▶ Work task: Extract all lines that hold "machine" from the records below.

▶ The input:
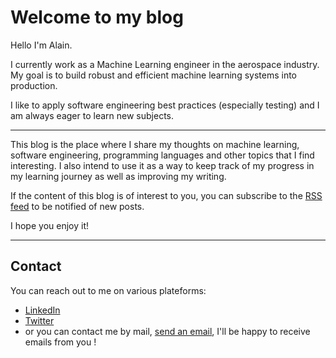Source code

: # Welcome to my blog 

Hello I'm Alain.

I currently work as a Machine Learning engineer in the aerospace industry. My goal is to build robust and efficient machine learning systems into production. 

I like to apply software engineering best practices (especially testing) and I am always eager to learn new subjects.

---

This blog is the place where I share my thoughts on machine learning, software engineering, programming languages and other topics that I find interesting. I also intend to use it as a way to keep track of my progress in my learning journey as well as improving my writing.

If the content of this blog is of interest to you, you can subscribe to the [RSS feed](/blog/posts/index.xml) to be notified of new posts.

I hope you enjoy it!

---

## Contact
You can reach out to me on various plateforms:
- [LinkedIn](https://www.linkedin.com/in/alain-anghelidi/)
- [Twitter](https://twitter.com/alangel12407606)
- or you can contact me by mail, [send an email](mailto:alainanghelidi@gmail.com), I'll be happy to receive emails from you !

* * *

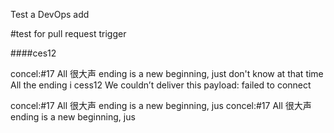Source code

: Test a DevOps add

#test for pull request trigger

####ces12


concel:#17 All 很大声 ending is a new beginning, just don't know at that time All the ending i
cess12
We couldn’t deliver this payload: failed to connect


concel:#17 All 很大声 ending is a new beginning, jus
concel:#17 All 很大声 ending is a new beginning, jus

==

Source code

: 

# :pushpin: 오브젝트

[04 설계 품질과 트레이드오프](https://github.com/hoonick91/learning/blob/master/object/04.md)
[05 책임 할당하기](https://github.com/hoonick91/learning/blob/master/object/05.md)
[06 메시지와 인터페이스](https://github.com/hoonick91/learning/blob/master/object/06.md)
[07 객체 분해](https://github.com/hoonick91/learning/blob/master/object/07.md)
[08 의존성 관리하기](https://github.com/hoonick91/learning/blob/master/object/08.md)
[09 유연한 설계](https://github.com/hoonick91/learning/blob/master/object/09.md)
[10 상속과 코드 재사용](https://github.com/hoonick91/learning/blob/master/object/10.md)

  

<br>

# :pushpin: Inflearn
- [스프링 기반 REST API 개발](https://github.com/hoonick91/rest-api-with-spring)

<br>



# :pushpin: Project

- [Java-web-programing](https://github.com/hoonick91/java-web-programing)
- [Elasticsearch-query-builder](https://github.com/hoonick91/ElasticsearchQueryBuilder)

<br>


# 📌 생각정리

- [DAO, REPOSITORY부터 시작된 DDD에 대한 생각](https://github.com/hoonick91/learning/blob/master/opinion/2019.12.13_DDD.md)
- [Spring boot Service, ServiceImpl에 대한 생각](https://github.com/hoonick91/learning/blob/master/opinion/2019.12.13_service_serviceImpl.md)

▶ Written solution:
I currently work as a Machine Learning engineer in the aerospace industry. My goal is to build robust and efficient machine learning systems into production. 
This blog is the place where I share my thoughts on machine learning, software engineering, programming languages and other topics that I find interesting. I also intend to use it as a way to keep track of my progress in my learning journey as well as improving my writing.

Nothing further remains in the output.